Balint foca na dinâmica emocional entre o médico e o paciente. Enfatiza que o médico é, ele próprio, um agente terapêutico, uma “droga”.
“Este é, pois, o objetivo principal desta obra: descrever certos processos da relação médico-paciente (os efeitos secundários indesejáveis e involuntários da substância chamada “médico”) que provocam sofrimento desnecessário, irritação e esforços infrutíferos tanto do paciente quanto do seu médico.”
Nessa relação o paciente expressa necessidades ou resistências – nem sempre claras – em formas de “propostas” ao médico. Nesse contexto o “Obrigado, por enquanto”, seria uma negociação de espaço emocional.
Kübler-Ross descreve os cinco estágios do luto (negação, raiva, barganha, depressão, aceitação) como uma forma de compreensão, nem sempre dessa maneira linear, de como os pacientes e familiares lidam com doenças terminais ou graves.
“Os membros da família experimentam diferentes estágios de adaptação, semelhantes aos descritos como referência aos nossos pacientes. A princípio, muitos deles não podem acreditar que seja verdade. Pode ser que neguem o fato de que haja tal doença na família ou “comecem a andar” de médico em médico na vã esperança de ouvir que houve erro no diagnóstico. Podem procurar ajuda e tentar certificar-se, junto a quiromantes e curandeiros, de que não é verdade. Podem programar viagens caras a clínicas famosas e médicos de renome, só encarando aos poucos a realidade que pode mudar drasticamente o curso de suas vidas.”

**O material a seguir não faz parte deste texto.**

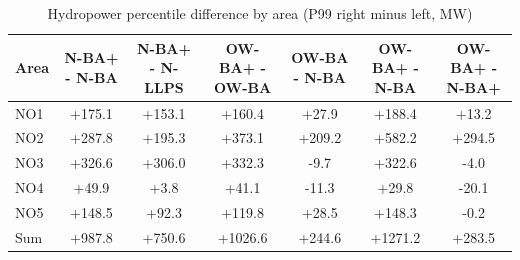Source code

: \begin{table}[htbp]
\centering
\caption{Hydropower percentile difference by area (P99 right minus left, MW)}
\label{tab:hydro_p99_diff_area_pairs}
\begin{tabular}{lcccccc}
\hline
Area & N-BA+ - N-BA & N-BA+ - N-LLPS & OW-BA+ - OW-BA & OW-BA - N-BA & OW-BA+ - N-BA & OW-BA+ - N-BA+ \\
\hline
NO1 & +175.1 & +153.1 & +160.4 & +27.9 & +188.4 & +13.2 \\
NO2 & +287.8 & +195.3 & +373.1 & +209.2 & +582.2 & +294.5 \\
NO3 & +326.6 & +306.0 & +332.3 & -9.7 & +322.6 & -4.0 \\
NO4 & +49.9 & +3.8 & +41.1 & -11.3 & +29.8 & -20.1 \\
NO5 & +148.5 & +92.3 & +119.8 & +28.5 & +148.3 & -0.2 \\
\hline
Sum & +987.8 & +750.6 & +1026.6 & +244.6 & +1271.2 & +283.5 \\
\hline
\end{tabular}
\end{table}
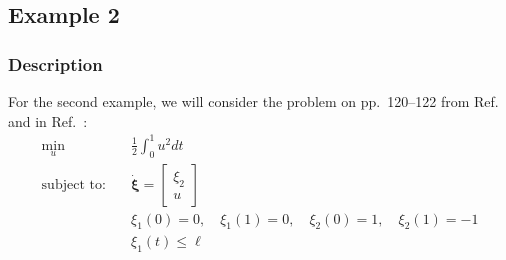 \subsection{Example 2} \label{sec:ch5:example2}

\subsubsection{Description}
For the second example, we will consider the problem on pp.~120--122 from Ref.~\cite{Bryson1975a} and in Ref.~\cite{Bryson1963a}:
\begin{subequations}%
\begin{align}
\min_{u} \quad & \frac{1}{2}\int_{0}^{1} u^2 dt \\
\text{subject to:} \quad  & \dot{\bm{\xi}} = \begin{bmatrix} \xi_2 \\ u \end{bmatrix} \\
& \xi_1(0) = 0, \quad \xi_1(1) = 0, \quad \xi_2(0) = 1, \quad \xi_2(1) = -1 \\
& \xi_1(t) \leq \ell
\end{align}
\end{subequations}%

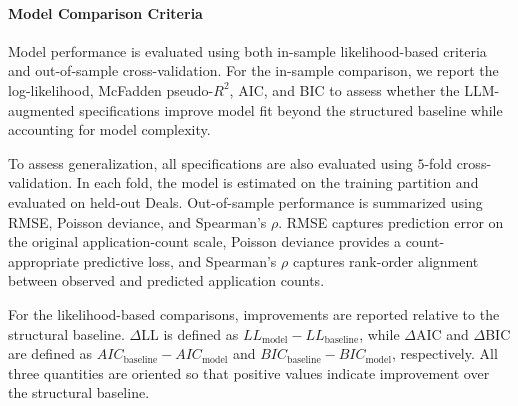 \paragraph{Model Comparison Criteria}

Model performance is evaluated using both in-sample likelihood-based criteria and out-of-sample cross-validation. For the in-sample comparison, we report the log-likelihood, McFadden pseudo-$R^2$, AIC, and BIC to assess whether the LLM-augmented specifications improve model fit beyond the structured baseline while accounting for model complexity.

To assess generalization, all specifications are also evaluated using $5$-fold cross-validation. In each fold, the model is estimated on the training partition and evaluated on held-out Deals. Out-of-sample performance is summarized using RMSE, Poisson deviance, and Spearman's $\rho$. RMSE captures prediction error on the original application-count scale, Poisson deviance provides a count-appropriate predictive loss, and Spearman's $\rho$ captures rank-order alignment between observed and predicted application counts.

For the likelihood-based comparisons, improvements are reported relative to the structural baseline. $\Delta$LL is defined as $LL_{\text{model}} - LL_{\text{baseline}}$, while $\Delta$AIC and $\Delta$BIC are defined as $AIC_{\text{baseline}} - AIC_{\text{model}}$ and $BIC_{\text{baseline}} - BIC_{\text{model}}$, respectively. All three quantities are oriented so that positive values indicate improvement over the structural baseline.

Pela lente de Kübler-Ross, o “por enquanto” pode refletir um estágio de negação – (“não quero me comprometer, pois isso significa aceitar a gravidade da moléstia”) - ou barganha – (“vou seguir o tratamento, mas espero que algo mude”).
Pode também ser uma sutil projeção de raiva, uma frustração, e como profissionais de saúde, devemos compreender como direcionada à situação e não, necessariamente, a nós. Não podemos ignorar que essa frustração e desconfiança pode ser sistemicamente alimentada por experiências prévias negativas com o sistema de saúde em si – falho em nossa realidade nacional.
Em estágios de depressão, o “por enquanto” pode expressar retração emocional, o peso da doença permitindo uma gratidão limitada.
Outra linha interpretativa nos leva a considerar a expressão como um vício de linguagem – um fenômeno linguístico em que uma expressão ganha função específica dentro de um contexto social, cultural ou situacional, muitas vezes além da intenção consciente de quem a usa.
No contexto latino da relação médico-paciente, a sociolinguista argentina Diana Bravo classificaria a expressão como um caso de polidez negativa: manter distância, respeitar, minimizar a imposição para preservar a imagem pública – uma forma indireta de evitar confrontos. Leo Hickey, outro estudioso de pragmática, destaca que o “por enquanto” suaviza interações tensas, por meio da ambiguidade.
Ao fim dessa reflexão, a expressão “Obrigado, por enquanto”, parece traduzir uma tentativa de manutenção da harmonia (Bravo, Hickey), face aos achados não verbais (Mehrabian), em uma interação assimétrica (médico-paciente), em meio às emoções do luto (Kübler-Ross), tendo o “médico-droga” (Balint) como a ponte para que a relação evolua em direção à confiança.